Apple’s devices are not the easiest electronic gadgets to repair, often requiring proprietary tools that make it difficult for third-party repair shops to fix these devices properly.
This was most notable last year, when an iOS update bricked the iPhone 6 en masse, displaying a mysterious ‘Error 53’, with the cause being related to third-party repairs meddling with the Touch ID sensor; Apple ended up issuing another iOS update to make these devices usable again but disabled the Touch ID sensor.
The Australian Competition and Consumer Commission initiated legal action against Apple this year with regards to ‘Error 53’, alleging that Apple “made false, misleading, or deceptive representations about consumers’ rights under the Australian Consumer Law.”
Whilst the ubiquitous mom-and-pop repair shops dotted across the country may not be able to easily repair the iPhone, Apple does have a network of authorized third-party partners who can fix these precious devices without voiding Apple’s warranty.

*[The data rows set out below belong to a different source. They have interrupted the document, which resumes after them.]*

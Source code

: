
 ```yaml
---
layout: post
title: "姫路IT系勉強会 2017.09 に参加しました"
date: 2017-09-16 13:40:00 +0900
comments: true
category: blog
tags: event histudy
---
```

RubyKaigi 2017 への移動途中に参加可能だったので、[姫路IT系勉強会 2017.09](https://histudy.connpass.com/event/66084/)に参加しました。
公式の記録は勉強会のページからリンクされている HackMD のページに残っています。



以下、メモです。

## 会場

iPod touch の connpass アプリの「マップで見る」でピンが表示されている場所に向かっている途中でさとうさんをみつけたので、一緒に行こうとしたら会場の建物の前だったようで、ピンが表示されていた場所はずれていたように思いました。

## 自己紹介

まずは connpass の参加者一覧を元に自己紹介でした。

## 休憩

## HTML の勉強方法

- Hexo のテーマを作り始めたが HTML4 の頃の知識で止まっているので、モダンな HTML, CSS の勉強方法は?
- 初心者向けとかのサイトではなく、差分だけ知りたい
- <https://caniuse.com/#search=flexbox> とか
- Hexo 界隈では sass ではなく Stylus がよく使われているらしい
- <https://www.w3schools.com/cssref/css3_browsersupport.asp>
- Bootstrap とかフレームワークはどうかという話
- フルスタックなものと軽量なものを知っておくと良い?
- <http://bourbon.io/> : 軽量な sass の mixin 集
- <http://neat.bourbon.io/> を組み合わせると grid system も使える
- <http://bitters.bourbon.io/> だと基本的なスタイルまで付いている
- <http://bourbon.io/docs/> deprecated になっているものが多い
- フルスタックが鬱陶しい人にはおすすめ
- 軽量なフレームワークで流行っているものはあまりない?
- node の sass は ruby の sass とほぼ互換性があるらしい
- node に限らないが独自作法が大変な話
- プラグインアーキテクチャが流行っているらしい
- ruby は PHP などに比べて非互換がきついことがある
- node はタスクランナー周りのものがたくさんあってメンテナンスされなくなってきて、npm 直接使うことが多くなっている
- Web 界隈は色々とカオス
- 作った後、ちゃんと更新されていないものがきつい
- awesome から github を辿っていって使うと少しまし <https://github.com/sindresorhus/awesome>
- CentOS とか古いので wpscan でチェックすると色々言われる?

There is, however, a slight problem with these authorized partners: they can repair the iPhone, but they must ship it to Apple for further verification and calibration, before returning the device to its owner. Apple Store, on the other hand, offers same-day repairs.
Apple is now running a pilot program to fix this issue by providing three of its authorized partners with the infamous ‘iPhone Calibration Machine’ that is capable of verifying and calibrating an iPhone’s 3D Touch and multi-touch features while ensuring that the Touch ID sensor works after a repair, along with meeting Apple’s security standards.
The machine works with all models of iPhone 6s and iPhone 7, with the entire process taking a mere 15 minutes. That’s a massive improvement over the unpredictable nature of shipping a device back and forth between Apple and the repair shop.
At the moment, only the Santa Clara-based ComputerCare is confirmed to be in Apple’s pilot program, with the other two authorized partners yet to be named.
It’s a step in the right direction, but most smaller, independent repair shops still won’t be able to fix an iPhone anytime soon. That said, if the pilot program is successful, Apple may consider expanding it to a larger number of authorized partners.